Readers, the results of British local by-elections from this week were as follows:

Carlisle BC, Denton Holme: Labour 647 (62.5%, +1.4%), Conservative 254 (24.5%, -3.4%), Green 78 (7.5%, -3.5%), UKIP 57 (5.5%). All changes are since May.

Cumbria CC, Denton Holme: Labour 625 (59.1%, -0.9%), Conservative 292 (27.6%, +0.6%), Green 94 (8.9%, +1.9%), UKIP 46 (4.4%, -1.6%).

Fife UA, Inverkeithing & Dalgety Bay (1st preference votes): Conservative 2309 (37.3%, +0.7%), SNP 1741 (28.1%, -2.7%), Labour 744 (12.0%, -4.8%), Liberal Democrats 566 (9.1%, +4.1%), Independent (Collins ) 521 (8.4%), Green 257 (4.2%, +0.7%), Independent (MacIntyre) 40 (0.6%), Libertarian 13 (0.2%). Conservative gain from Labour at stage 8.


Tameside MBC, Ashton Waterloo: Labour 889 (52.5%, -7.1%), Green 448 (26.4%, +11.8%), Conservative 357 (21.1%, -4.7%). All changes are since 2016.

The adverse press and social media coverage the Green Party received last week over issues relating to Aimee Challenor, who has since resigned from the Green Party, did not result in sharp Green Party vote share decreases. In fact, the Green Party increased its vote share in two of the three local by-elections taking place in England, and only suffered an average vote share loss in the other. The Green Party has been gaining considerable traction in Tameside in the last five years, helped by the relative lack of Liberal Democrat activity in this particular borough of Greater Manchester. This result in Ashton Waterloo, where the Green Party made the largest vote share increase since the last local elections in May and took second place from the Conservatives, was also down to problems within Labour. The candidate originally selected by Labour, described as an "inspiring activist" in some quarters, was dropped simply because she still owed council tax at selection time, which did not go down well with Labour voters especially since Ashton under Lyne's Labour vote is of a more traditional type. Given that this May almost all of the Green Party's council seat losses were to Labour (in fact, only one loss was to a different political party, namely the Conservatives in Nuneaton, Warwickshire), the 9.5% swing from Labour to Green is certainly a welcome development for them. The Greens also increased their vote share slightly in Denton Holme even though it was a safely Labour ward. Most of the notable Green Party increases at local by-elections happen when they are almost certain to, or at least in a reasonable position to, win the seat in question.

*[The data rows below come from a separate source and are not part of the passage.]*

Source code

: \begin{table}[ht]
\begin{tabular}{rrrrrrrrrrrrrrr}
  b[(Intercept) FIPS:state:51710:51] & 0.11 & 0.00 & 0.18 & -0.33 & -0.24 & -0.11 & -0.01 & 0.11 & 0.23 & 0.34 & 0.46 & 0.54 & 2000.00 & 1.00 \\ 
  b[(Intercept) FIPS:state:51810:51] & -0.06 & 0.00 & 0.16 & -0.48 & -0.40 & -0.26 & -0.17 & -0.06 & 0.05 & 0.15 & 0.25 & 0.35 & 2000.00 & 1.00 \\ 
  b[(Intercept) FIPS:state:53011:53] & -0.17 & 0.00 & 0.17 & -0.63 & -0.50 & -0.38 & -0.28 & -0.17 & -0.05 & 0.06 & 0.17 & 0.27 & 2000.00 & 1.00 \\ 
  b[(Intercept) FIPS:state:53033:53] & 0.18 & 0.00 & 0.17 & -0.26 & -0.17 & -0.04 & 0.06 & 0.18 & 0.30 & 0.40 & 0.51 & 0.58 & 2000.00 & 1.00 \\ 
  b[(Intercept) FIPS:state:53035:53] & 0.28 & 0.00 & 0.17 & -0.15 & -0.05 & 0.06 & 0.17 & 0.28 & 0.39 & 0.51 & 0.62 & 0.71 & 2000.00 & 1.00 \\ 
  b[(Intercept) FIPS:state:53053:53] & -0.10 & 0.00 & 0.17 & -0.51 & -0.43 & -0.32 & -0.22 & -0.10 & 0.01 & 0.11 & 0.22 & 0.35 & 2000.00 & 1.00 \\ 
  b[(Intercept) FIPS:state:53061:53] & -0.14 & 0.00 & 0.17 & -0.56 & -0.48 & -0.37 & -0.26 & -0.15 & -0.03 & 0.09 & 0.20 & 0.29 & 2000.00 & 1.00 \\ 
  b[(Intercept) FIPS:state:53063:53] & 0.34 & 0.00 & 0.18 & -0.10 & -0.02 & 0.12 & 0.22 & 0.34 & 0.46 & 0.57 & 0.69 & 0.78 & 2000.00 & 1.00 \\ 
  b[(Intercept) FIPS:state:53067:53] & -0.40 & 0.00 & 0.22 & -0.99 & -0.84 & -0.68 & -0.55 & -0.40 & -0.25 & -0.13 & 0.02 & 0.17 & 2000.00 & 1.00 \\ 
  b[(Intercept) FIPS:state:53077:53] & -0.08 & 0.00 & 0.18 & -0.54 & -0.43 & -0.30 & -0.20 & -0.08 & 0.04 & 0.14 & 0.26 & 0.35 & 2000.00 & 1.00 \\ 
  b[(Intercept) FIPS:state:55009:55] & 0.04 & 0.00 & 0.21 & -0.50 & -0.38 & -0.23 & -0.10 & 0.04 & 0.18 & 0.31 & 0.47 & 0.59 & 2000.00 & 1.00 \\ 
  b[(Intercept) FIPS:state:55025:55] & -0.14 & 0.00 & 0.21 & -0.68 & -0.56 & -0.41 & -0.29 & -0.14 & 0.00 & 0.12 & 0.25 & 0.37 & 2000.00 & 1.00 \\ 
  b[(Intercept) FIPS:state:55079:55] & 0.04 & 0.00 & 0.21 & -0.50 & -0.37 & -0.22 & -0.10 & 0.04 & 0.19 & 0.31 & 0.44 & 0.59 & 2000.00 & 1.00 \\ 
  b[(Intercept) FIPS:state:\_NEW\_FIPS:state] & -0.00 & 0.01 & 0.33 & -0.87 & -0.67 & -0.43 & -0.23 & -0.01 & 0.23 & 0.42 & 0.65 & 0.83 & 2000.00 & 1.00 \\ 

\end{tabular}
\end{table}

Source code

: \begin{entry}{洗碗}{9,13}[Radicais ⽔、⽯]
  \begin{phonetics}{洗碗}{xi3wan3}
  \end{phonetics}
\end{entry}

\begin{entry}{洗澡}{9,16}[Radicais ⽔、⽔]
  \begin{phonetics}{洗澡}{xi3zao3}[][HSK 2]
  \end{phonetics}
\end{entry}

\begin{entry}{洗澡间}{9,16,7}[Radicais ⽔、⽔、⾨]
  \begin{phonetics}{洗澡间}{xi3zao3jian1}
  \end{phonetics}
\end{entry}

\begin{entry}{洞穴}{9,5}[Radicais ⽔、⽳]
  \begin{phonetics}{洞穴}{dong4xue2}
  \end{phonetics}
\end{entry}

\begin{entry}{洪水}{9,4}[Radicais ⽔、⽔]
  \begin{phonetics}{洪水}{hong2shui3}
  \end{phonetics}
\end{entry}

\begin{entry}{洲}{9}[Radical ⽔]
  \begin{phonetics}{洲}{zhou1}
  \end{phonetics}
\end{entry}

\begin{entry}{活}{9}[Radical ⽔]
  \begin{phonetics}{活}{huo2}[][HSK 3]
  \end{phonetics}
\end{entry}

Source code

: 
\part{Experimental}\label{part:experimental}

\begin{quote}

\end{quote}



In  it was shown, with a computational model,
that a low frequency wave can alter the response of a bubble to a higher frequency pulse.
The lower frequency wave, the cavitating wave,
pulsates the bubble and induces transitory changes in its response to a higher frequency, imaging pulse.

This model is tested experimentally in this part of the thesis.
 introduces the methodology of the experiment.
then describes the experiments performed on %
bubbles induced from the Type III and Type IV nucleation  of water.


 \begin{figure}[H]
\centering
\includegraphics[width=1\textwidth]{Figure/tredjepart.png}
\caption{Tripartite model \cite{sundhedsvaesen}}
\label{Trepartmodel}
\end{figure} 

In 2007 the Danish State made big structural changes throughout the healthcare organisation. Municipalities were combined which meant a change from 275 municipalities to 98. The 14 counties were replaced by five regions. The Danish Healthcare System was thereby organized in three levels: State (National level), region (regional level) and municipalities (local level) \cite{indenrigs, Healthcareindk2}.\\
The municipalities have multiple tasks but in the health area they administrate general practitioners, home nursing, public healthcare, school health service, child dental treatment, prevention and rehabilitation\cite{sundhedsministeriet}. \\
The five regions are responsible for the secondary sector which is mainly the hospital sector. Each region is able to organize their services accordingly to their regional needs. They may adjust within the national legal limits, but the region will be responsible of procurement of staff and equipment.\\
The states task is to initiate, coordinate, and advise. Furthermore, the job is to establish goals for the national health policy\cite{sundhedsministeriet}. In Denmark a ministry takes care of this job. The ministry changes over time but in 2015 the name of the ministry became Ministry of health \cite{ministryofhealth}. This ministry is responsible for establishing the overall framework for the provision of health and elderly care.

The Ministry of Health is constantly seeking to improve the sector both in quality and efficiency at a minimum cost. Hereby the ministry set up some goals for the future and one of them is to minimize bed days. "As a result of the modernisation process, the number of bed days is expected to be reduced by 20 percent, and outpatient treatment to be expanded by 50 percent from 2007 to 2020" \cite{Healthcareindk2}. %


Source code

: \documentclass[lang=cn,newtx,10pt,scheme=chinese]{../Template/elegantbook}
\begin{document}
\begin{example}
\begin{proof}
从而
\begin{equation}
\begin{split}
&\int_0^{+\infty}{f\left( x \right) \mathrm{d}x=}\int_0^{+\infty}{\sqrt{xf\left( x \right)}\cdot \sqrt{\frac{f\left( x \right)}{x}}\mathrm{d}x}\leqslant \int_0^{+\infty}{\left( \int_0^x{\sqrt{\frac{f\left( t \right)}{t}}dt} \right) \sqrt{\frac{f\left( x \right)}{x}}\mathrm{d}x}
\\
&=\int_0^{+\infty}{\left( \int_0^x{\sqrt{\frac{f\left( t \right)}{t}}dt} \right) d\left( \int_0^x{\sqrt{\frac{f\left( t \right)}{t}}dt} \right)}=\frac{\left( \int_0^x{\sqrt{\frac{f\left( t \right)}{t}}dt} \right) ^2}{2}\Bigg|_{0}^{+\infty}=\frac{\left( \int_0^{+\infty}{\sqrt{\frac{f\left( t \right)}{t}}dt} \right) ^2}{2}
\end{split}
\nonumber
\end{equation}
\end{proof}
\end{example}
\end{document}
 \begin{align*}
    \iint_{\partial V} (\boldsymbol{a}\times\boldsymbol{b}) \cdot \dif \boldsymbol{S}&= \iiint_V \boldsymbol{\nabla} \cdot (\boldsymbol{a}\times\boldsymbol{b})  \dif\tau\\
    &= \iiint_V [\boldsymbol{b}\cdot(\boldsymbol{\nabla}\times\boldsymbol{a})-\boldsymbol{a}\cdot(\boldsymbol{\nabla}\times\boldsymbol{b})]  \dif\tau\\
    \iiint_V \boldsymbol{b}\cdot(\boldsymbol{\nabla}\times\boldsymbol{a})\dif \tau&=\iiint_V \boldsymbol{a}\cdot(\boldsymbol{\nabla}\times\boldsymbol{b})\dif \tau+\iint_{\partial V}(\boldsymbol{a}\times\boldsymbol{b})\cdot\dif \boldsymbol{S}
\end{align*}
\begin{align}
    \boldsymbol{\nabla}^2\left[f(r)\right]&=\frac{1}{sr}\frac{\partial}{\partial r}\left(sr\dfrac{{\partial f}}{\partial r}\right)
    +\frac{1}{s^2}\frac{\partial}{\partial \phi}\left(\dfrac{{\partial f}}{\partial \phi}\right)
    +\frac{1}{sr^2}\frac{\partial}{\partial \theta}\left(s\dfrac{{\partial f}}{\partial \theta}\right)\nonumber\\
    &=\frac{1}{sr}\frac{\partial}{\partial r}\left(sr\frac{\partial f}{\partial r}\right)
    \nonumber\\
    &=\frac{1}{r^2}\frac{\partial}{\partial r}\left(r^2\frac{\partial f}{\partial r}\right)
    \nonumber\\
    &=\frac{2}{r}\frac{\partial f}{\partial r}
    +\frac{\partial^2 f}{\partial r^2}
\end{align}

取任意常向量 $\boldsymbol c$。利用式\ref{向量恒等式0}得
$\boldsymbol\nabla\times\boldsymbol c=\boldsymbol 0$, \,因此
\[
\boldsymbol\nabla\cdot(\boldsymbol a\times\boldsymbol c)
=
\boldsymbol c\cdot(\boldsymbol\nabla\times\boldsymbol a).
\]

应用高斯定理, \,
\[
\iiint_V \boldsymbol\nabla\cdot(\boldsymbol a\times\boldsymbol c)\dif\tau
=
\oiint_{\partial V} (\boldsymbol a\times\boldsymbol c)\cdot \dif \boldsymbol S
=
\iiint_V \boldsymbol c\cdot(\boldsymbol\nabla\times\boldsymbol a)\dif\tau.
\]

Summer is now over and so is the parliamentary recess, but turnouts have not improved much from August, except in the competitive by-election of Inverkeithing & Dalgety Bay, a key commuter area to the Scottish capital of Edinburgh. Since Edinburgh is one of the most expensive cities in the UK to live in, the commuters in this part of Fife are affluent and lean towards the Conservatives, who topped the poll in this ward last year. Unlike many commuter areas personal votes count for a lot in Inverkeithing & Dalgety Bay; Labour were defending this seat but their candidate finished a poor third, lacking the renown of the previous councillor. It reverted to a Conservative-SNP contest which the Conservatives only won in the final stage, helped by them gaining votes that were cast for currently sitting Independent councillors last year. Peter Collins only finished fourth but what is interesting is how evenly his transferable votes were transferred after his elimination at stage 4: 125 to the Conservatives, 110 to the SNP, 73 to Labour, and 107 to the Liberal Democrats.

In other green news, the Democratic Green Party of Rwanda won its first ever seats in Rwanda's Chamber of Deputies, a major breakthrough for the green political movement in Africa. Vote-rigging, bribery, and voter intimidation are frequent in elections of many African countries and Rwanda is no exception, as last year's re-election of long-serving President Paul Kagame with 98.8% of the vote (an absurdly high figure typical of rigged elections) proves.